Try it: Scan the records below. List lines holding "将决策结果转化为实际操作".

=== Begin Enclosure ===

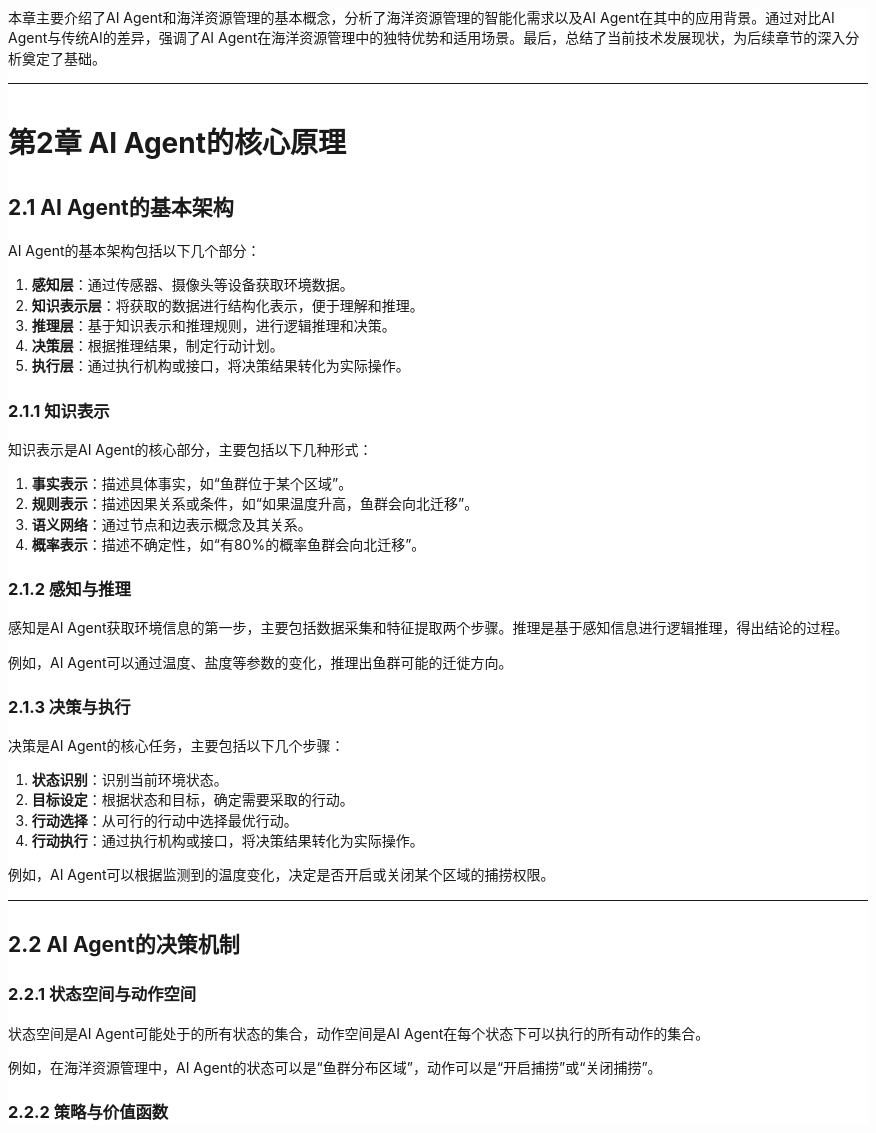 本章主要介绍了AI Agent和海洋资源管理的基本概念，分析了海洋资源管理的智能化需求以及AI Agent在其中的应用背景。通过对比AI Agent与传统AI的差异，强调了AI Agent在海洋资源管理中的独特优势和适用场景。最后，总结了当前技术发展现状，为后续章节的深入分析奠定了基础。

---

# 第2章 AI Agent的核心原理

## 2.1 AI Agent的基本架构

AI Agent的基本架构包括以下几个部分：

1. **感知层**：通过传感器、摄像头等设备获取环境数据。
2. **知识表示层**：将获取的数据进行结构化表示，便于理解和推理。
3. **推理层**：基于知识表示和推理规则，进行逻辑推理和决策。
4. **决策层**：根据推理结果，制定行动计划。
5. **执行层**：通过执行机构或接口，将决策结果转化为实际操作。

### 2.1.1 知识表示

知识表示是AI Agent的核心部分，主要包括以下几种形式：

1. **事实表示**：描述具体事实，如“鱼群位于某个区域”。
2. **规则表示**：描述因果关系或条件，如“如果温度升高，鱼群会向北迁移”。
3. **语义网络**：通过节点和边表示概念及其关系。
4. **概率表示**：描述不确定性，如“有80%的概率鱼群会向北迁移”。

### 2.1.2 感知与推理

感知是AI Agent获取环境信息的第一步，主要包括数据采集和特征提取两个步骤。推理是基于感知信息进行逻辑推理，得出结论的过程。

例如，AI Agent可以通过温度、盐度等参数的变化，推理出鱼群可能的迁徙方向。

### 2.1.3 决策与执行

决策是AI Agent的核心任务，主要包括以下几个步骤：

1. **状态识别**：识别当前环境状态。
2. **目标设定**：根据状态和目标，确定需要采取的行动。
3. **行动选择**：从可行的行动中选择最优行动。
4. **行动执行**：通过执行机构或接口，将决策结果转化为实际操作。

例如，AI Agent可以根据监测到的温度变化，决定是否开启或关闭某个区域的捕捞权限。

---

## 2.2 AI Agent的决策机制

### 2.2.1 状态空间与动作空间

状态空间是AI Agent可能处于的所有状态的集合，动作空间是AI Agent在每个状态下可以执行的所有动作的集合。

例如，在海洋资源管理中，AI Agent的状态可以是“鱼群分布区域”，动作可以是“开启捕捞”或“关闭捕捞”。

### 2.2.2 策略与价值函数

=== End Enclosure ===

Task result:
5. **执行层**：通过执行机构或接口，将决策结果转化为实际操作。
4. **行动执行**：通过执行机构或接口，将决策结果转化为实际操作。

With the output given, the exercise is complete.